Your copy must hold all of the data below, unchanged and without images.

<<<<

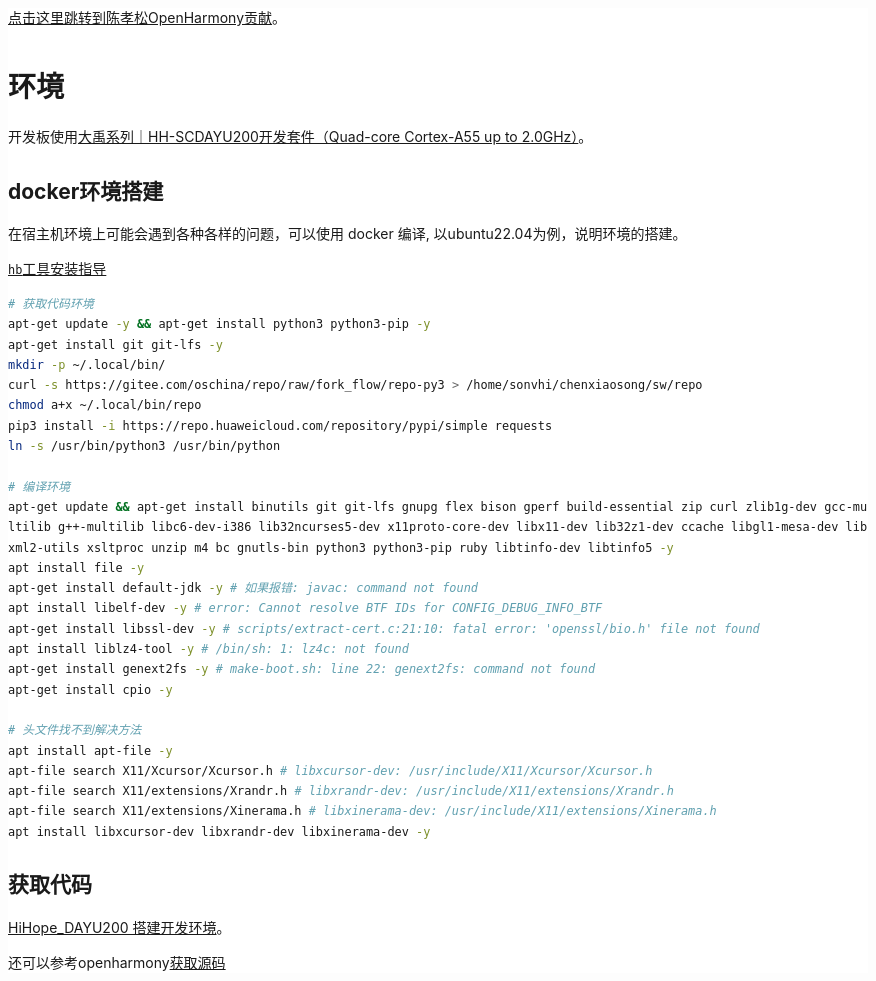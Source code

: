 [点击这里跳转到陈孝松OpenHarmony贡献](https://chenxiaosong.com/courses/harmony/contributions.html)。

# 环境

开发板使用[大禹系列｜HH-SCDAYU200开发套件（Quad-core Cortex-A55 up to 2.0GHz）](http://www.hihope.org/pro/pro1.aspx?mtt=54)。

## docker环境搭建

在宿主机环境上可能会遇到各种各样的问题，可以使用 docker 编译, 以ubuntu22.04为例，说明环境的搭建。

[`hb`工具安装指导](https://gitee.com/openharmony/docs/blob/master/zh-cn/device-dev/quick-start/quickstart-pkg-install-tool.md)

```sh
# 获取代码环境
apt-get update -y && apt-get install python3 python3-pip -y
apt-get install git git-lfs -y
mkdir -p ~/.local/bin/
curl -s https://gitee.com/oschina/repo/raw/fork_flow/repo-py3 > /home/sonvhi/chenxiaosong/sw/repo
chmod a+x ~/.local/bin/repo
pip3 install -i https://repo.huaweicloud.com/repository/pypi/simple requests
ln -s /usr/bin/python3 /usr/bin/python

# 编译环境
apt-get update && apt-get install binutils git git-lfs gnupg flex bison gperf build-essential zip curl zlib1g-dev gcc-multilib g++-multilib libc6-dev-i386 lib32ncurses5-dev x11proto-core-dev libx11-dev lib32z1-dev ccache libgl1-mesa-dev libxml2-utils xsltproc unzip m4 bc gnutls-bin python3 python3-pip ruby libtinfo-dev libtinfo5 -y
apt install file -y
apt-get install default-jdk -y # 如果报错: javac: command not found
apt install libelf-dev -y # error: Cannot resolve BTF IDs for CONFIG_DEBUG_INFO_BTF
apt-get install libssl-dev -y # scripts/extract-cert.c:21:10: fatal error: 'openssl/bio.h' file not found
apt install liblz4-tool -y # /bin/sh: 1: lz4c: not found
apt-get install genext2fs -y # make-boot.sh: line 22: genext2fs: command not found
apt-get install cpio -y

# 头文件找不到解决方法
apt install apt-file -y
apt-file search X11/Xcursor/Xcursor.h # libxcursor-dev: /usr/include/X11/Xcursor/Xcursor.h
apt-file search X11/extensions/Xrandr.h # libxrandr-dev: /usr/include/X11/extensions/Xrandr.h
apt-file search X11/extensions/Xinerama.h # libxinerama-dev: /usr/include/X11/extensions/Xinerama.h
apt install libxcursor-dev libxrandr-dev libxinerama-dev -y
```

## 获取代码

[HiHope_DAYU200 搭建开发环境](https://gitee.com/hihope_iot/docs/blob/master/HiHope_DAYU200/%E5%BC%80%E5%8F%91%E7%8E%AF%E5%A2%83%E6%90%AD%E5%BB%BA%E7%BC%96%E8%AF%91%E6%8C%87%E5%8D%97.md)。

还可以参考openharmony[获取源码](https://gitee.com/openharmony/docs/blob/master/zh-cn/device-dev/quick-start/quickstart-pkg-sourcecode.md)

>>>>

OUTPUT FOR THIS TASK >>
Source code

: [点击这里跳转到陈孝松OpenHarmony贡献](https://chenxiaosong.com/courses/harmony/contributions.html)。

# 环境

开发板使用[大禹系列｜HH-SCDAYU200开发套件（Quad-core Cortex-A55 up to 2.0GHz）](http://www.hihope.org/pro/pro1.aspx?mtt=54)。

## docker环境搭建

在宿主机环境上可能会遇到各种各样的问题，可以使用 docker 编译, 以ubuntu22.04为例，说明环境的搭建。

[`hb`工具安装指导](https://gitee.com/openharmony/docs/blob/master/zh-cn/device-dev/quick-start/quickstart-pkg-install-tool.md)

```sh
# 获取代码环境
apt-get update -y && apt-get install python3 python3-pip -y
apt-get install git git-lfs -y
mkdir -p ~/.local/bin/
curl -s https://gitee.com/oschina/repo/raw/fork_flow/repo-py3 > /home/sonvhi/chenxiaosong/sw/repo
chmod a+x ~/.local/bin/repo
pip3 install -i https://repo.huaweicloud.com/repository/pypi/simple requests
ln -s /usr/bin/python3 /usr/bin/python

# 编译环境
apt-get update && apt-get install binutils git git-lfs gnupg flex bison gperf build-essential zip curl zlib1g-dev gcc-multilib g++-multilib libc6-dev-i386 lib32ncurses5-dev x11proto-core-dev libx11-dev lib32z1-dev ccache libgl1-mesa-dev libxml2-utils xsltproc unzip m4 bc gnutls-bin python3 python3-pip ruby libtinfo-dev libtinfo5 -y
apt install file -y
apt-get install default-jdk -y # 如果报错: javac: command not found
apt install libelf-dev -y # error: Cannot resolve BTF IDs for CONFIG_DEBUG_INFO_BTF
apt-get install libssl-dev -y # scripts/extract-cert.c:21:10: fatal error: 'openssl/bio.h' file not found
apt install liblz4-tool -y # /bin/sh: 1: lz4c: not found
apt-get install genext2fs -y # make-boot.sh: line 22: genext2fs: command not found
apt-get install cpio -y

# 头文件找不到解决方法
apt install apt-file -y
apt-file search X11/Xcursor/Xcursor.h # libxcursor-dev: /usr/include/X11/Xcursor/Xcursor.h
apt-file search X11/extensions/Xrandr.h # libxrandr-dev: /usr/include/X11/extensions/Xrandr.h
apt-file search X11/extensions/Xinerama.h # libxinerama-dev: /usr/include/X11/extensions/Xinerama.h
apt install libxcursor-dev libxrandr-dev libxinerama-dev -y
```

## 获取代码

[HiHope_DAYU200 搭建开发环境](https://gitee.com/hihope_iot/docs/blob/master/HiHope_DAYU200/%E5%BC%80%E5%8F%91%E7%8E%AF%E5%A2%83%E6%90%AD%E5%BB%BA%E7%BC%96%E8%AF%91%E6%8C%87%E5%8D%97.md)。

还可以参考openharmony[获取源码](https://gitee.com/openharmony/docs/blob/master/zh-cn/device-dev/quick-start/quickstart-pkg-sourcecode.md)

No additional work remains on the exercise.